Kutipan ini memperkuat laporan sebelumnya. siaranbola juga menghubungi agen Xavi, Fernando Solanas. Ia hanya menjawab singkat: “Kami mendengar ketertarikan dari beberapa klub. Belum ada yang final.”
Dampak Jangka Panjang bagi Premier League
Jika Xavi resmi menukangi Chelsea, persaingan di Premier League akan semakin sengit. Ia akan menjadi pelatih Spanyol ketiga di kompetisi ini. Dua lainnya adalah Pep Guardiola (Manchester City) dan Mikel Arteta (Arsenal).
siaranbola menganalisis dampak taktis dari kedatangan Xavi:
-
Chelsea akan kembali ke skema 4-3-3 dengan false nine.
-
Intensitas pressing setelah kehilangan bola meningkat drastis.
-
Pemain sayap seperti Mykhailo Mudryk mendapat instruksi lebih terstruktur.

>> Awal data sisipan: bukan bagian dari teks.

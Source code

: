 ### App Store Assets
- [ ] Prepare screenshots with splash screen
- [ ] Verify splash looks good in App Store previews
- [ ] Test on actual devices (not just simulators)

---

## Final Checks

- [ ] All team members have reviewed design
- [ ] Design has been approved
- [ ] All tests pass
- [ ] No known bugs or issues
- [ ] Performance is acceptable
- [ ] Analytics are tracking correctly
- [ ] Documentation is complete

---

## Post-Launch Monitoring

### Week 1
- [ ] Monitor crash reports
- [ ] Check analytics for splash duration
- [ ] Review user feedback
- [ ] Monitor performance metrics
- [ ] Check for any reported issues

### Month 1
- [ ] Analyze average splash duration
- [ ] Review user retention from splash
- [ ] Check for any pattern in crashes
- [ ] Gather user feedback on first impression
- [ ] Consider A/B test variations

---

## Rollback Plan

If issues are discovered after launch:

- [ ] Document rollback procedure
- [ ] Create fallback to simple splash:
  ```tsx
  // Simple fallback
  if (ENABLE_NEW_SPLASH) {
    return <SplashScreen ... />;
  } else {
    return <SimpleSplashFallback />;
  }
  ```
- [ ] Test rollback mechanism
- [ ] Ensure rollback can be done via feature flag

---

Namun, risiko terbesar adalah waktu adaptasi. Xavi butuh minimal satu musim penuh. Jika manajemen tidak sabar, skenario kegagalan bisa terulang seperti di Barcelona.
FAQ: Pertanyaan Populer Seputar Xavi dan Chelsea
1. Apakah Xavi sudah pernah melatih di luar Spanyol?
Belum. Pengalaman Xavi hanya di Barcelona dan Al Sadd (Qatar). Chelsea akan menjadi ujian pertamanya di sepak bola Inggris yang lebih fisik dan cepat.
2. Siapa pelatih interim Chelsea saat ini?
Setelah pemecatan Mauricio Pochettino pada Oktober 2025, Chelsea ditangani asisten pelatih Bruno Saltor. Namun, Bruno bukan solusi jangka panjang.
3. Kapan pengumuman resmi akan dirilis?
Menurut jadwal internal, pengumuman paling cepat 25 Mei 2026. siaranbola akan terus memantau perkembangan setiap hari.
Kesimpulan: Momentum Penting bagi Chelsea
Chelsea tidak bisa lagi salah pilih pelatih. Kegagalan tiga musim terakhir membuktikan bahwa proyek tanpa arsitek taktik yang jelas hanya membuang uang. siaranbola menilai Xavi adalah pilihan berisiko tetapi berpotensi tinggi untuk mengembalikan identitas sepak bola menyerang ke Stamford Bridge.
Prediksi siaranbola: Kesepakatan akan tercapai pada awal Juni 2026. Xavi akan membawa setidaknya dua pemain Barça lama. Namun, ia juga wajib memberikan trofi dalam 18 bulan pertama. Jika tidak, sejarah pemecatan pelatih Chelsea akan terulang lagi.